Discussion in 'Mac Basics and Help' started by chrono1081, Jul 8, 2014.

  1. chrono1081 macrumors 604


    Jan 26, 2008
    Isla Nublar
    Hi guys,

    Is there a nice site everyone uses to learn Terminal? I tried different sites for both Terminal and Unix and they all end up being dead ends (commands that don't work).

    I was wondering if anyone knew of a good resource to use.
  2. chown33, Jul 8, 2014
    Last edited: Jul 8, 2014

    chown33 macrumors 604

    Aug 9, 2009
    Sailing beyond the sunset
    Terminal is primarily a windowed command-line interface to the shell. The fact that each window is an independent shell can be useful, but interacting with the shell itself is the primary interface.

    One the most useful features of Terminal (as distinct from shell) is the ability to copy and paste commands into Terminal windows. This makes it simple to edit or revise command-lines in, say, TextEdit, then simply copy and paste into Terminal. This is far simpler than learning the shell's builtin control-key editing features (or learning the 'vi' or 'emacs' editors).

    The shell itself is a command-processing language. It consists of builtins (commands the shell does itself) and whatever external commands are located in any directory in your PATH variable.
    • To learn about the shell and its builtins (which includes things like shell variables, globbing patterns like * and [a-z]), study the shell. Different shells are different. The 'bash' shell has online references (bash man page) as well as builtin reference via the man command.
    • To learn about the Posix-compatible commands that aren't built into the shell, study those.
    • To learn about commands specific to OS X, study those. The online man-pages are here:
    It's unclear to me which of those subject areas addresses what you want to learn.

    Also see:

    The first step is probably to look at the online man page for 'man' itself, so you can read man pages with it. From there, it depends on what you want to study: shell, Posix commands, OS X commands.
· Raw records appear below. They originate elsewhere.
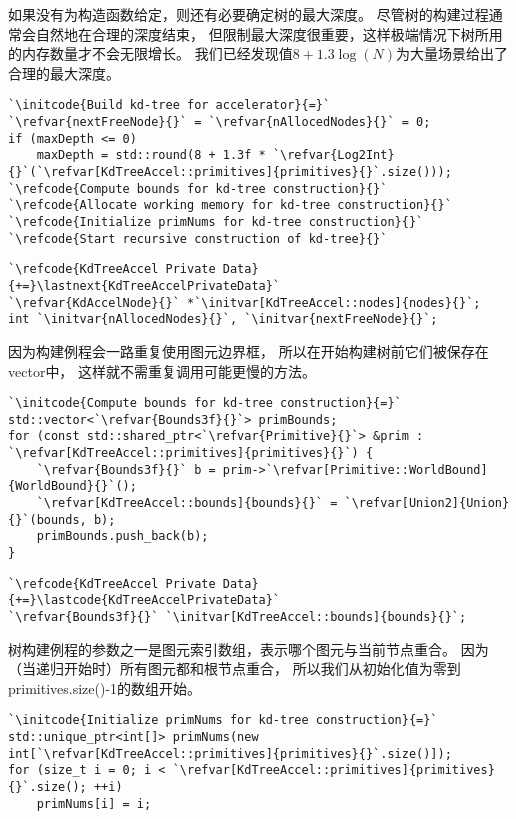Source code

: 如果没有为构造函数给定，则还有必要确定树的最大深度。
尽管树的构建过程通常会自然地在合理的深度结束，
但限制最大深度很重要，这样极端情况下树所用的内存数量才不会无限增长。
我们已经发现值$8+1.3\log(N)$为大量场景给出了合理的最大深度。

\begin{lstlisting}
`\initcode{Build kd-tree for accelerator}{=}`
`\refvar{nextFreeNode}{}` = `\refvar{nAllocedNodes}{}` = 0;
if (maxDepth <= 0)
    maxDepth = std::round(8 + 1.3f * `\refvar{Log2Int}{}`(`\refvar[KdTreeAccel::primitives]{primitives}{}`.size()));
`\refcode{Compute bounds for kd-tree construction}{}`
`\refcode{Allocate working memory for kd-tree construction}{}`
`\refcode{Initialize primNums for kd-tree construction}{}`
`\refcode{Start recursive construction of kd-tree}{}`
\end{lstlisting}

\begin{lstlisting}
`\refcode{KdTreeAccel Private Data}{+=}\lastnext{KdTreeAccelPrivateData}`
`\refvar{KdAccelNode}{}` *`\initvar[KdTreeAccel::nodes]{nodes}{}`;
int `\initvar{nAllocedNodes}{}`, `\initvar{nextFreeNode}{}`;
\end{lstlisting}

因为构建例程会一路重复使用图元边界框，
所以在开始构建树前它们被保存在{\ttfamily vector}中，
这样就不需重复调用可能更慢的方法。
\begin{lstlisting}
`\initcode{Compute bounds for kd-tree construction}{=}`
std::vector<`\refvar{Bounds3f}{}`> primBounds;
for (const std::shared_ptr<`\refvar{Primitive}{}`> &prim : `\refvar[KdTreeAccel::primitives]{primitives}{}`) {
    `\refvar{Bounds3f}{}` b = prim->`\refvar[Primitive::WorldBound]{WorldBound}{}`();
    `\refvar[KdTreeAccel::bounds]{bounds}{}` = `\refvar[Union2]{Union}{}`(bounds, b);
    primBounds.push_back(b);
}
\end{lstlisting}

\begin{lstlisting}
`\refcode{KdTreeAccel Private Data}{+=}\lastcode{KdTreeAccelPrivateData}`
`\refvar{Bounds3f}{}` `\initvar[KdTreeAccel::bounds]{bounds}{}`;
\end{lstlisting}

树构建例程的参数之一是图元索引数组，表示哪个图元与当前节点重合。
因为（当递归开始时）所有图元都和根节点重合，
所以我们从初始化值为零到{\ttfamily primitives.size()-1}的数组开始。
\begin{lstlisting}
`\initcode{Initialize primNums for kd-tree construction}{=}`
std::unique_ptr<int[]> primNums(new int[`\refvar[KdTreeAccel::primitives]{primitives}{}`.size()]);
for (size_t i = 0; i < `\refvar[KdTreeAccel::primitives]{primitives}{}`.size(); ++i)
    primNums[i] = i;
\end{lstlisting}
    'bash' has a huge man page. You may find it daunting. Some online bash tutorials or GNU info references may be less daunting. The 'info' command is provided by Linux as its primary documentation system.

    Since the non-builtin commands will vary between GNU/Linux and OS X, if you find a bash tutorial that assumes Linux, you will encounter difficulties. This is why it's important to distinguish Posix from non-Posix, and OS X from others. Posix commands are cross-platform. OS X is Posix compliant, with additions. Linux is mostly Posix-compliant, but not completely.

    Finally, if you post examples of some of the dead-end sites, along with what you were looking for, we might be able to post more specific suggestions. As given, no one knows what you tried or why it wasn't helpful in achieving your goals.
  3. hiddenmarkov macrumors 6502a

    Mar 12, 2014
    This would be of help. Most "common" bash tasks called up I find work across my mac os and Linux vm's I run (and I run Ubuntu and centos server versions in vm).

    Only time I have had issues is like say for doing cli work for apache doing webserver stuff. One time I found a very decent guide for an Ubuntu lamp. Very decent if running the version of Ubuntu of the guide lol. At some point they changed some file structure around and most of the guidance was not working. Until I found out where the files moved to anyway. take away is using cli for specific stuff your guide(s) may not cover all possible locations the files may be at.

    Also you did not say if copy pasting code or typing it out. If typing check for fat finger. I know with me this is where I have issues from time to time. Basic example would be if I want to edit a system file. I would run say:

    sudo nano "some location/some file name"

    If I fat finger the location and/or name....nano will open up to empty text edit screen. My big clue I did something wrong. If file existed and typed correctly I would see the file text in nano. Nano being one of many *nix text editors. I happen to like it the most, find one you like (vi zealots lets not turn this into one of those threads lol....).